Она выпила, и ей понравилось это душистое и сладкое шампанское, а Борис опять ополоснул стакан, а опять вода очень странно журчала, выливаясь в море.
— Удивительное море,— сказала Марина Александровна, присаживаясь на холодный камень.
— А как мускатик?— спросил Борис.
— Очень приятный. У меня даже в голове зашумело,— призналась она.
— Вкусно,— сказала и Танечка, которая сидела тоже на камушке, задумчиво смотрела во тьму моря, словно пытаясь там разглядеть что-то, и маленькими глоточками отпивала ароматный и игристый напиток. Она опять ушла в свою боль.
Третьим на очереди был Борис, и ему пришлось допивать все, что еще оставалось, потому что и Марина Александровна и Танечка отказались.
«Третий,— подумала о нем Марина Александровна,— но совсем не лишний»,— и ей стало легко.
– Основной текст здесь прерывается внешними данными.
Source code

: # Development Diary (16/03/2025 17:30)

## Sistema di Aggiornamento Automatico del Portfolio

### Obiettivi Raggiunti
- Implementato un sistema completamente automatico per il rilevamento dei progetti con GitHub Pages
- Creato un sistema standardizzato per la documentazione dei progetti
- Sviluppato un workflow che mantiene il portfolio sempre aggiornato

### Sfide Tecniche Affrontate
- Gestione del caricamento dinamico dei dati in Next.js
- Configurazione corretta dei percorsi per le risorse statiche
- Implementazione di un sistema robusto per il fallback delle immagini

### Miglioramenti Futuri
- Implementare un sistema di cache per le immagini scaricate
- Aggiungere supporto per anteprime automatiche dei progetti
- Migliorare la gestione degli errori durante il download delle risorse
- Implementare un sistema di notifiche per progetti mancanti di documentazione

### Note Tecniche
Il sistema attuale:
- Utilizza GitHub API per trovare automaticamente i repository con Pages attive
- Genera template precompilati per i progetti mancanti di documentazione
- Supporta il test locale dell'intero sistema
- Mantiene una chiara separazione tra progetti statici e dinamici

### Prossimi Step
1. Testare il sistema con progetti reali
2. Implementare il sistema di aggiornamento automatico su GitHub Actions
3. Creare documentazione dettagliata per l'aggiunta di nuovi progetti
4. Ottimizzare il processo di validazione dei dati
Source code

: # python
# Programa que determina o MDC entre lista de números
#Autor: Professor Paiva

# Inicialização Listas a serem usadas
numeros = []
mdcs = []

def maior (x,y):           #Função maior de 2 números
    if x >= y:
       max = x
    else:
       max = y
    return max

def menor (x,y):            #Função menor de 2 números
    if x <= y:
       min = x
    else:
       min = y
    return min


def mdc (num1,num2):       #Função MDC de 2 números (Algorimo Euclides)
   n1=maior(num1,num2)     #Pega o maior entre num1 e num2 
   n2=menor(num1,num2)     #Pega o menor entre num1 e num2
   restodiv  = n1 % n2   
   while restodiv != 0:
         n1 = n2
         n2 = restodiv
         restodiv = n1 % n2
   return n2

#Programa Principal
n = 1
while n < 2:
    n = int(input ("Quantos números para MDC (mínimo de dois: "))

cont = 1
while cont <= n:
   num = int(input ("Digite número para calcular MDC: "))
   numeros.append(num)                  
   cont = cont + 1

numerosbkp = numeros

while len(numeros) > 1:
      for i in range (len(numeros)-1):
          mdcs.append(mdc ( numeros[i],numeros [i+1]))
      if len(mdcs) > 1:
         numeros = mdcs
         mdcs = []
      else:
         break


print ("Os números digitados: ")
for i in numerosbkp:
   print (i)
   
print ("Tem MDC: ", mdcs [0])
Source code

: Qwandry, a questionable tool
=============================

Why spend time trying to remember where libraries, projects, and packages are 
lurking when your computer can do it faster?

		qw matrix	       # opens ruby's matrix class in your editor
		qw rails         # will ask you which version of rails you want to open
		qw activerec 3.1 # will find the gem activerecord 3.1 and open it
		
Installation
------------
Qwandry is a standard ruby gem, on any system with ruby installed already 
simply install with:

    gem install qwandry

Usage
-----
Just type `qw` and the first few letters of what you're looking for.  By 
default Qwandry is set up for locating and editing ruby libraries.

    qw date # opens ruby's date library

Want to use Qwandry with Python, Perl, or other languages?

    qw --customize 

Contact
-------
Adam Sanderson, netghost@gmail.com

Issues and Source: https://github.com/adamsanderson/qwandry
И эта легкость и какая-то волшебная беспечность не покидали ее в этот поздний вечер. Ей казалось, что будущее прекрасно, и что все еще только начинается с завтрашнего утра, и только завтра она увидит впервые пустынную бухту с опаленным берегом и золотистые на восходе горы, восставшие из чистой голубизны моря, и завтра под ногами у нее будут петь серые камни, и завтра она наконец-то обретет покой и гармонию в душе, хотя и сегодня она уже переполнена этой гармонией, и каким-то душевным благополучием, и еще ясным сознанием того, что все у нее хорошо складывается в жизни и нет причин для тревог и волнений, словно солнце заполняет все своим светом и радостью, как музыка, мягко звучащая в бархатном тембре и очень мелодичная. А она словно бы плывет в этой бархатистой музыке и солнечном свете и смеется от восторга, зная, что теперь у нее вся жизнь будет такая же радостная и благополучная: ни пылинки, ни табачного запаха, ни скучных вечеров, а только лишь блистающая и прохладная чистота и прозрачность, заполненная голубизной и туманной золотистостью.
Они шли к поселку по прибрежной, изрытой колеями, сухой дороге, и Борис рассказывал о шахтере, которого за драку чуть было не выселили из дома отдыха, и выселили бы, если бы он, Борис, не заступился.
— У него ж мечта была,— говорил Борис, и слышно было во тьме, как он улыбается.— Он своему другу говорил: «Вот как облако уйдет с горы, так мы с тобой на эту гору залезем и поглядим, что вокруг»,— а сам на гору смотрит и улыбается. Здоровый, плечистый, лицо угрюмое, а на гору смотрит и улыбается. «Вот облако, говорит, уйдет...» Соображает так, что взойти на эту гору труда не представляет никакого, но облако будет мешать смотреть на округу. Вот когда уйдет — другое дело. Ждал, ждал, а тут вдруг прибегает вечером к нему дружок пьяный и с воротничком разорванным. Кто-то его там где-то побил... Шахтер этот насупился сразу, на лице у него мука и страдание. «Где он сейчас, говорит, находится?» Пошел подрался за друга. Вы, наверное, видели в столовой парня с синяком под глазом? Так это его работа...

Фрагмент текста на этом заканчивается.